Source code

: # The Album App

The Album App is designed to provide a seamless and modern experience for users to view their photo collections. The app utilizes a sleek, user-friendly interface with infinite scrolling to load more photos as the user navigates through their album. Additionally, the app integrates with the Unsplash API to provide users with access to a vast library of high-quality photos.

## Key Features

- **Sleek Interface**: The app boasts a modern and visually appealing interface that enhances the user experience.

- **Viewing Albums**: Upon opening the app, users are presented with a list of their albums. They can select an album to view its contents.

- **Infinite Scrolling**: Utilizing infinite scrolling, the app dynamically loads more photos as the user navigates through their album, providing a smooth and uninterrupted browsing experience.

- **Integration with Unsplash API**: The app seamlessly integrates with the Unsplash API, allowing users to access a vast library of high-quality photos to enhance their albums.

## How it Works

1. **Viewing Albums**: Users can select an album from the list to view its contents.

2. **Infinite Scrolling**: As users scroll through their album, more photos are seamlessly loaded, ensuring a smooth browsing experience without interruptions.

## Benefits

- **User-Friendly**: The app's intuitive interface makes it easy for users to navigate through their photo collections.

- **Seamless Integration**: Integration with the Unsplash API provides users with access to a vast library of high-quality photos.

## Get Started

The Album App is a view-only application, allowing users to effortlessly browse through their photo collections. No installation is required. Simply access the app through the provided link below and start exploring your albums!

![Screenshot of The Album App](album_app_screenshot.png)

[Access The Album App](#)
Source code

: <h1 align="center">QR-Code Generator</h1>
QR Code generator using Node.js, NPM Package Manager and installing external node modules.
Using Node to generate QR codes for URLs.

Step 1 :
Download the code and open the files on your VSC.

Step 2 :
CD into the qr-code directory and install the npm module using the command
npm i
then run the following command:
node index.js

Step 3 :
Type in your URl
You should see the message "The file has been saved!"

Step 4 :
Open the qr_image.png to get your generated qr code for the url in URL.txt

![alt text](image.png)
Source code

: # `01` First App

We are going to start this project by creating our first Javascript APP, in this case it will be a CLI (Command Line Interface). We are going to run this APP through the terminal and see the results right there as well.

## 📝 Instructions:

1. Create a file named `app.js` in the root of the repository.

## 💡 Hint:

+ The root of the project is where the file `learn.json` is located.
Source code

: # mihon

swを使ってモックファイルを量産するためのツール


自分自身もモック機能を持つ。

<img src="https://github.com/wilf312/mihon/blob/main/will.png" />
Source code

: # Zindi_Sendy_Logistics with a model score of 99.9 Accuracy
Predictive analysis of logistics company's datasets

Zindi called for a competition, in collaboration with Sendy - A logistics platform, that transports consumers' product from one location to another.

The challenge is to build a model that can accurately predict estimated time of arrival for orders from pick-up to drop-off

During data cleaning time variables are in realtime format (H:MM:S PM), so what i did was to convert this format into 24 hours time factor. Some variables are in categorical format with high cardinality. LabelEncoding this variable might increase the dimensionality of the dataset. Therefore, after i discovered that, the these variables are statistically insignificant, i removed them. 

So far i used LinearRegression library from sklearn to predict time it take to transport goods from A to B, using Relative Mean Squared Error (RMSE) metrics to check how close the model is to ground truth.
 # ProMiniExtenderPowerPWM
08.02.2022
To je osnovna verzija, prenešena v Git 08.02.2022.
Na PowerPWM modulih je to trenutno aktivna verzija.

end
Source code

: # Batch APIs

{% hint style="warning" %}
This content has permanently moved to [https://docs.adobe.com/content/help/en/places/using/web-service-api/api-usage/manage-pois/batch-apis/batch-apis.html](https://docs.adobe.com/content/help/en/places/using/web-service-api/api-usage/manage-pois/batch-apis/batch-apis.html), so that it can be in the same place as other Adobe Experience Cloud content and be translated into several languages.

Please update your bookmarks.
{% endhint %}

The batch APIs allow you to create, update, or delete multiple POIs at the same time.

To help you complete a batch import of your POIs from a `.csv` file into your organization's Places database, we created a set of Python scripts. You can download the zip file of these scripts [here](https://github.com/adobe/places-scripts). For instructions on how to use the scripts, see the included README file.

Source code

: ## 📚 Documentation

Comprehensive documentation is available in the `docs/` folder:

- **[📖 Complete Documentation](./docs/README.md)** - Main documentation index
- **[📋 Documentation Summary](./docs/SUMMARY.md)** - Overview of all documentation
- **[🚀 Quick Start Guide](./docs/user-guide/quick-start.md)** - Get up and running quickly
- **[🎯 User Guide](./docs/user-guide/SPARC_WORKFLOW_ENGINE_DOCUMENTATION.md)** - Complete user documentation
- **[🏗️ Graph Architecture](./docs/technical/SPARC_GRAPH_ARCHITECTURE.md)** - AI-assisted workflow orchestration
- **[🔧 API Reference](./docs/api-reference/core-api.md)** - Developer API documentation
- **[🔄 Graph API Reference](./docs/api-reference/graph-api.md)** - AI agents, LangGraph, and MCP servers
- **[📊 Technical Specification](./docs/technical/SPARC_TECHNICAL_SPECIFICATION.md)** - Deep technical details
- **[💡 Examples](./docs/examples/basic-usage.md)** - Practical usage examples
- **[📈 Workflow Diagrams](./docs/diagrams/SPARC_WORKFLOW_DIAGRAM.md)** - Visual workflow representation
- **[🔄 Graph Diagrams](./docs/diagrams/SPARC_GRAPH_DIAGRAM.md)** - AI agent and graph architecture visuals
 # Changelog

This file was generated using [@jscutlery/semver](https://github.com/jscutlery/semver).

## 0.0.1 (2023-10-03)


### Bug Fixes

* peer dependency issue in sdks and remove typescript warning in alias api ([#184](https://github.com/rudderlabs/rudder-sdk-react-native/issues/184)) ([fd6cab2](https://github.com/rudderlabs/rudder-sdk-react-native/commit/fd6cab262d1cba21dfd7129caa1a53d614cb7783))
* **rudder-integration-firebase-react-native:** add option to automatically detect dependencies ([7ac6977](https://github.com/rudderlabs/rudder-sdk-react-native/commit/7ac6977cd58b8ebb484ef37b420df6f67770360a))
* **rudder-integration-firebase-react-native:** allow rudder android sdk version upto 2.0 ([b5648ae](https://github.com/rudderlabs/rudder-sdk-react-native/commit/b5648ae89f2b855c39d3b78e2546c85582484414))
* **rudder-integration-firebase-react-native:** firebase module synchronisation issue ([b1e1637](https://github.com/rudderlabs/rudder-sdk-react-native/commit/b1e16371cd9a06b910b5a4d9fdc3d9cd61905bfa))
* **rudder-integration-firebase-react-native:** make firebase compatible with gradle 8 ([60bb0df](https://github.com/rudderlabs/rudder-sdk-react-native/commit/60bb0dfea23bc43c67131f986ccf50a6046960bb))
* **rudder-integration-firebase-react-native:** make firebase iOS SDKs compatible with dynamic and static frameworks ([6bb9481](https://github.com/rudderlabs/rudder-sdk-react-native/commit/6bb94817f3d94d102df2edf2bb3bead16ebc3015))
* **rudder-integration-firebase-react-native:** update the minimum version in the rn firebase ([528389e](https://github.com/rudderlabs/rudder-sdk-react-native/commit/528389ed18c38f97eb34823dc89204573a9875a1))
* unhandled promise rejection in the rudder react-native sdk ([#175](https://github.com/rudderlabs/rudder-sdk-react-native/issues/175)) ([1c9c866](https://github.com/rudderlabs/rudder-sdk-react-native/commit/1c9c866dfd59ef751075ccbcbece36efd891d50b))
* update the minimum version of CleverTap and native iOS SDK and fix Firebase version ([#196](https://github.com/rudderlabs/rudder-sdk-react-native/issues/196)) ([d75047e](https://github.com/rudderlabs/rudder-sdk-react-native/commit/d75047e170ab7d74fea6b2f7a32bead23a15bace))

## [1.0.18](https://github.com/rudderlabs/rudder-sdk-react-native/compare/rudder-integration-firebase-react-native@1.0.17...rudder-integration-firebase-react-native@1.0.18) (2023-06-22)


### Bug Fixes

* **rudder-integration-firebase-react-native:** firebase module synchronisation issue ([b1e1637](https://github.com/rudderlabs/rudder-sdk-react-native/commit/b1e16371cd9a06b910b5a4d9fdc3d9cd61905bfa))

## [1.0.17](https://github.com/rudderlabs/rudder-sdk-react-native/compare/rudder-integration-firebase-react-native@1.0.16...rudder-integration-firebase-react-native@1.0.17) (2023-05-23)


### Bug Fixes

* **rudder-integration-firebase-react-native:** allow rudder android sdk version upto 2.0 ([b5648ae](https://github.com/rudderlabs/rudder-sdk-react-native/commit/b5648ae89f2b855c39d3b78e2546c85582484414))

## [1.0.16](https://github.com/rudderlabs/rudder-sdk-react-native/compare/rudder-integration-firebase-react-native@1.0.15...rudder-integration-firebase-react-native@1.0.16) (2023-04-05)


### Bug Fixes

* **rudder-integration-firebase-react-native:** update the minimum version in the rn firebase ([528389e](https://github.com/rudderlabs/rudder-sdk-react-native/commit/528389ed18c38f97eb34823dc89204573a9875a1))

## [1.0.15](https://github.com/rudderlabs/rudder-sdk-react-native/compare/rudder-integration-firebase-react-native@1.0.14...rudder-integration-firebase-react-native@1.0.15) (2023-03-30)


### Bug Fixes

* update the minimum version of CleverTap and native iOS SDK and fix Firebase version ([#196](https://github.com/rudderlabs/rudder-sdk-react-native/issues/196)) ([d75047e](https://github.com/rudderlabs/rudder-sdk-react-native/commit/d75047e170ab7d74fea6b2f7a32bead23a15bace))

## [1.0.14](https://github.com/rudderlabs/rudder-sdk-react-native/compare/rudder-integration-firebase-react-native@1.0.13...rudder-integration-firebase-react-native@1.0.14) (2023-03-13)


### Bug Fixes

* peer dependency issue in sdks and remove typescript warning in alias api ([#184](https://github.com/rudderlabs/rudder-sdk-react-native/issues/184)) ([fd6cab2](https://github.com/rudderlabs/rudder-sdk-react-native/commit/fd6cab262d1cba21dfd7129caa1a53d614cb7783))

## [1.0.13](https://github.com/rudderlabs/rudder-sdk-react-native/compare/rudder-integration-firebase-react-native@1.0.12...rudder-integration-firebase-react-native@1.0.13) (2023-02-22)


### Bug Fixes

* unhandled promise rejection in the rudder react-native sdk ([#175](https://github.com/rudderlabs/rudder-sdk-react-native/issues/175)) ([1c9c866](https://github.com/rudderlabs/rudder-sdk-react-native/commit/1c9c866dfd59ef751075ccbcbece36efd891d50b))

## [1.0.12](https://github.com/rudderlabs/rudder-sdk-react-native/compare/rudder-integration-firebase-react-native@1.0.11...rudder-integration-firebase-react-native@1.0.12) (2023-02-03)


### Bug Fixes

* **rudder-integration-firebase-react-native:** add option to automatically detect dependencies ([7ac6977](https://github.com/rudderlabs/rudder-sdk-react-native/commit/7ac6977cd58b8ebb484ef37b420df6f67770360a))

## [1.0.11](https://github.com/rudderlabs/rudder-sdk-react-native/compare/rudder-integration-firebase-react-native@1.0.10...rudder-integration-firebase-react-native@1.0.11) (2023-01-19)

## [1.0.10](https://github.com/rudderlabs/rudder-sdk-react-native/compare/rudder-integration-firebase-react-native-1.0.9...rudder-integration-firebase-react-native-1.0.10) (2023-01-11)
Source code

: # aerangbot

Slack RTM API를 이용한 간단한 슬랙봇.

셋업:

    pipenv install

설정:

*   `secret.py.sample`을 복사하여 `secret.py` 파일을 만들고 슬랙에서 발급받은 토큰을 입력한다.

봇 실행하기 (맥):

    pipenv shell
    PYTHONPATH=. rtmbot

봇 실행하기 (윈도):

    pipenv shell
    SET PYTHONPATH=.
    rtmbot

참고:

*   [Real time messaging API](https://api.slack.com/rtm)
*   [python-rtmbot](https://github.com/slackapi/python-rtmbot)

Exercise requirements: Within the material above, output exactly the lines from the one with "swを使ってモックファイルを量産するためのツール" through the one with "During data cleaning", end lines included, and nothing besides.

Output for this exercise:
swを使ってモックファイルを量産するためのツール


自分自身もモック機能を持つ。

<img src="https://github.com/wilf312/mihon/blob/main/will.png" />
Source code

: # Zindi_Sendy_Logistics with a model score of 99.9 Accuracy
Predictive analysis of logistics company's datasets

Zindi called for a competition, in collaboration with Sendy - A logistics platform, that transports consumers' product from one location to another.

The challenge is to build a model that can accurately predict estimated time of arrival for orders from pick-up to drop-off

During data cleaning time variables are in realtime format (H:MM:S PM), so what i did was to convert this format into 24 hours time factor. Some variables are in categorical format with high cardinality. LabelEncoding this variable might increase the dimensionality of the dataset. Therefore, after i discovered that, the these variables are statistically insignificant, i removed them. 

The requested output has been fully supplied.